Workers such as school directors, janitors and cooks are affiliated with JHL, meaning that these school services will face disruption. Teachers belong to a different union, so classroom teaching itself will not be affected by the work restrictions.

3. Shops

The Finnish Food Workers' Union (SEL) also begins its strike action on Wednesday. Employees will be on strike at the food companies Atria, HKScan, Olvi, Sinebrychoff, Hartwall, Fazer Confectionary and Saarioinen. The industrial action does not include the dairy, bakery or poultry industries.
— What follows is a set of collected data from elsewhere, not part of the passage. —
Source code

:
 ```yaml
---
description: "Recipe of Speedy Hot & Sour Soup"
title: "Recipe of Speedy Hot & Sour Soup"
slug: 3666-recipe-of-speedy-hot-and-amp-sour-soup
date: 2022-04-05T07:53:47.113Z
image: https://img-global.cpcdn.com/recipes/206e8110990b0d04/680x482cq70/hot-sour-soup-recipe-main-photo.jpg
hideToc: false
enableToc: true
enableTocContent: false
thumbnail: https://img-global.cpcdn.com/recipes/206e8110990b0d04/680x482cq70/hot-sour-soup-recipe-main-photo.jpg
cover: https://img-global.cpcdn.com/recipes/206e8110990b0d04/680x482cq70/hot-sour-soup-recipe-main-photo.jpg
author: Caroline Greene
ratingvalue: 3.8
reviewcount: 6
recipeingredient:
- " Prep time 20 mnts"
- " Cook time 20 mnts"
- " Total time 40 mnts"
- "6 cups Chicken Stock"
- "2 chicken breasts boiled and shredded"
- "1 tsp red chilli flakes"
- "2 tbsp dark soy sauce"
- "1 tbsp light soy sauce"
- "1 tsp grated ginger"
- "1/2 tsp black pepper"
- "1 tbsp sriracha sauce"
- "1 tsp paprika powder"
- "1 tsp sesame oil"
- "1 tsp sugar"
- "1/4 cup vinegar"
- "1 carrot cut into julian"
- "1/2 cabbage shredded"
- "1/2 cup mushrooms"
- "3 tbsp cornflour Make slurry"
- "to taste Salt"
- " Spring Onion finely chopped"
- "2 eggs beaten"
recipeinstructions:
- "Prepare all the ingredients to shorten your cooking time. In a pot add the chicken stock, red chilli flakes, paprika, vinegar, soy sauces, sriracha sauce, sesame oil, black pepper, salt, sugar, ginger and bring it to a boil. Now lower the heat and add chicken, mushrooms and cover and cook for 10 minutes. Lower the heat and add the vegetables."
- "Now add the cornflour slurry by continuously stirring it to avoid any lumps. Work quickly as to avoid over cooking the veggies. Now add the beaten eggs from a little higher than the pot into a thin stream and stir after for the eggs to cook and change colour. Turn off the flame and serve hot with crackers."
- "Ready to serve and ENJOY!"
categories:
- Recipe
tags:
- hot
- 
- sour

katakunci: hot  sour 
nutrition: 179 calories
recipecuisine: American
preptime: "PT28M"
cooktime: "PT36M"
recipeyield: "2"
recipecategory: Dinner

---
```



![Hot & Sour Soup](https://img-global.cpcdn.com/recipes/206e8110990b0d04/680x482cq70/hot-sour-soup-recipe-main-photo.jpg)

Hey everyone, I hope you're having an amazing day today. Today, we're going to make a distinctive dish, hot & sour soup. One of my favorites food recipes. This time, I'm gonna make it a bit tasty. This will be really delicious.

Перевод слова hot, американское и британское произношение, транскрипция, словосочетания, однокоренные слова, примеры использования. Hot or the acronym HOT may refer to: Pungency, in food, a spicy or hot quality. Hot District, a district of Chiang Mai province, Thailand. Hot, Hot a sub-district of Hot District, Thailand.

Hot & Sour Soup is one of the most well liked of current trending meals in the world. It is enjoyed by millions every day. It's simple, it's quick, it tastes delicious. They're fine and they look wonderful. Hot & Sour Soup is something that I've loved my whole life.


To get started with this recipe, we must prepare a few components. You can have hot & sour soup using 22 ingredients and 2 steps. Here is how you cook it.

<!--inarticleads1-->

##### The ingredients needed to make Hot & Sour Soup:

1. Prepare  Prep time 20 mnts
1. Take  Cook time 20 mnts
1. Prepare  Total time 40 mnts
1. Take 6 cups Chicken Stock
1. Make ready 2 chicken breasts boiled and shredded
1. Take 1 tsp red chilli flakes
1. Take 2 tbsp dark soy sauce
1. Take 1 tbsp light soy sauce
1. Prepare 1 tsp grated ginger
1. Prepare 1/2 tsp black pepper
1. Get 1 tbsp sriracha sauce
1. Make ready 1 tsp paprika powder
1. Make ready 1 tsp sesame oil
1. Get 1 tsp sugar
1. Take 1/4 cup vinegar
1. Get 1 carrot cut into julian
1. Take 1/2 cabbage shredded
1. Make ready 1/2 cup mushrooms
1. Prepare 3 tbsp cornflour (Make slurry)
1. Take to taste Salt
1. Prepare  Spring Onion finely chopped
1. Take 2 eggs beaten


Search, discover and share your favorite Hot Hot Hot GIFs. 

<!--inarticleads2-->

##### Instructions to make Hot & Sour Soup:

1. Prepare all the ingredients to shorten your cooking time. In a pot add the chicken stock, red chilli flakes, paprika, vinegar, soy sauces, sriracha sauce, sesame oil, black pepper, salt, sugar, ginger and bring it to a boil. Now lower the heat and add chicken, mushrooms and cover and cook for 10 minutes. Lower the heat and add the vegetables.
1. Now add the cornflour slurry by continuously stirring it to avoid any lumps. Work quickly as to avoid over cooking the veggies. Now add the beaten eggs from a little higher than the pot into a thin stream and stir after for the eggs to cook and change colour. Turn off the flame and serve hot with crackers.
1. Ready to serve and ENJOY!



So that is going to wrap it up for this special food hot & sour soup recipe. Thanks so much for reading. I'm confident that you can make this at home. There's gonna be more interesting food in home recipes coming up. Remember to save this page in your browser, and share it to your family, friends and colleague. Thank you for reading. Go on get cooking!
Certain products may be sold out in grocery stores, but labour market chief Mika Lallo from the Finnish Food and Drink Industries' Federation previously said that replacement product groups could be supplied.

4. Hospitals, health centres, elder care

Some hospital and health centre staff such as nurses and maintenance workers are JHL members. Some 60,000 employees in the social and health care sector belong to the union. Niemi-Laine said that the work ban will likely affect surgery schedules.

"Last spring when there was an overtime stoppage we noticed that there weren't enough employees in the social and health care sector for the system to be maintained without working extra," she said.

The ban on overtime and shift swaps may also affect elder care and home care services.

The service sector union PAM will also participate in the day-long strike on Wednesday 3 October. The union also instructed members that starting Wednesday and running until 23 October, they are not to engage in overtime work. PAM said it opposes the government's proposal to make firing easier for firms with fewer than 20 employees. It argued that the measure would weaken workers' protection against dismissal.